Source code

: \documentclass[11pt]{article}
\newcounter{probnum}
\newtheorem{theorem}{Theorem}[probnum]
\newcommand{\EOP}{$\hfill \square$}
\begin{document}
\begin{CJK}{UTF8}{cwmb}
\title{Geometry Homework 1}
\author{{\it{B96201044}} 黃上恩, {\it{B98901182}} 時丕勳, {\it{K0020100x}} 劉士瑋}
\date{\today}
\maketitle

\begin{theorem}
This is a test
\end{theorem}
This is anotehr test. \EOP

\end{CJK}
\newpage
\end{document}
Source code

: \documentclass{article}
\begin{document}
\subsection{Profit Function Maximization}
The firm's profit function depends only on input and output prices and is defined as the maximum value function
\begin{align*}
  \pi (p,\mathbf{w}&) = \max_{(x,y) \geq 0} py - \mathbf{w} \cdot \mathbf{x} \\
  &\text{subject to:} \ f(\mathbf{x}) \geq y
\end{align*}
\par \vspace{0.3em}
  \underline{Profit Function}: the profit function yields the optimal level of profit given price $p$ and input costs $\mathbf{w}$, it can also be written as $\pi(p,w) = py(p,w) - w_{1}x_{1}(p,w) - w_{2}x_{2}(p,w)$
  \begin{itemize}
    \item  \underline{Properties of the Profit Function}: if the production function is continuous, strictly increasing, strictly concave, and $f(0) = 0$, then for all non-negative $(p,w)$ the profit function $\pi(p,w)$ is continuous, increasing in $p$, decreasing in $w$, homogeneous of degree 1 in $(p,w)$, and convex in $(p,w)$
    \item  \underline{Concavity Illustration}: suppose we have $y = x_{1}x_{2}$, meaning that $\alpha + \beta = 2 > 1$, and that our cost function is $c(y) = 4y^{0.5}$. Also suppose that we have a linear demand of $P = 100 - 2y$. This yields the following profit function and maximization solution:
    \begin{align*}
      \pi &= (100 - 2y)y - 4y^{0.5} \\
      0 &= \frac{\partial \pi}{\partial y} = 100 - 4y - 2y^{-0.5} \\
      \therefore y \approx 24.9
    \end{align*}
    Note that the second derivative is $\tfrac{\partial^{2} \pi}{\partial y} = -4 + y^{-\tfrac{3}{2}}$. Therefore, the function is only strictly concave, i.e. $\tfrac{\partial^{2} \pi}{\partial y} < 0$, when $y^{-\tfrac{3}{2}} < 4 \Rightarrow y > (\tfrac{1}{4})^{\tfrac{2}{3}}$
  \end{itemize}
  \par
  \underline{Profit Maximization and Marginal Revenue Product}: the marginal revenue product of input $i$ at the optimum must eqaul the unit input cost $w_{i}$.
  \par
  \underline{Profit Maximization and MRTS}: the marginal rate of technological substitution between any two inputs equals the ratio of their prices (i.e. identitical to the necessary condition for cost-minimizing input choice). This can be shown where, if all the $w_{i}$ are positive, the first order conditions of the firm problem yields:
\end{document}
★ ★ ★ ★
▶ **What the exercise asks**
Copy out every line of the entries where the string "theorem" shows up.

▶ **Solution for this problem**
\newtheorem{theorem}{Theorem}[probnum]
\begin{theorem}
\end{theorem}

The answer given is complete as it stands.